Output exactly the lines from the one holding "### 3. Fast Classifier" through the final line of the entries.

Supplied records:
Start of Block
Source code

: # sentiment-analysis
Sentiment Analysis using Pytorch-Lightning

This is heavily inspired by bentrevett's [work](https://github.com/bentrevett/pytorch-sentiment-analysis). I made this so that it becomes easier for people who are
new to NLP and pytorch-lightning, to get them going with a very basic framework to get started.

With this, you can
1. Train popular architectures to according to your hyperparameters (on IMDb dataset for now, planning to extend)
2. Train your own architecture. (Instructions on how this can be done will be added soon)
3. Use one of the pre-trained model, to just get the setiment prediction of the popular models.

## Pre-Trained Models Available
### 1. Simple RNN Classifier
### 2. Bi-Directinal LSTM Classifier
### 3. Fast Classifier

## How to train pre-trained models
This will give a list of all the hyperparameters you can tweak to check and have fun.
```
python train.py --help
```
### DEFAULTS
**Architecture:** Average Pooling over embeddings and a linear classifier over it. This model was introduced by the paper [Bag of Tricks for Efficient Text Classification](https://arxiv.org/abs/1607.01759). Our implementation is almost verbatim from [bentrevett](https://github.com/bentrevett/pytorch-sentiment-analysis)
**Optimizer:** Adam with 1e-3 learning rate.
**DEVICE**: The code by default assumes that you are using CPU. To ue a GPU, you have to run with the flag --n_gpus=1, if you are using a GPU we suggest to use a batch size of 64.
End of Block
Response to the task:
### 3. Fast Classifier

## How to train pre-trained models
This will give a list of all the hyperparameters you can tweak to check and have fun.
```
python train.py --help
```
### DEFAULTS
**Architecture:** Average Pooling over embeddings and a linear classifier over it. This model was introduced by the paper [Bag of Tricks for Efficient Text Classification](https://arxiv.org/abs/1607.01759). Our implementation is almost verbatim from [bentrevett](https://github.com/bentrevett/pytorch-sentiment-analysis)
**Optimizer:** Adam with 1e-3 learning rate.
**DEVICE**: The code by default assumes that you are using CPU. To ue a GPU, you have to run with the flag --n_gpus=1, if you are using a GPU we suggest to use a batch size of 64.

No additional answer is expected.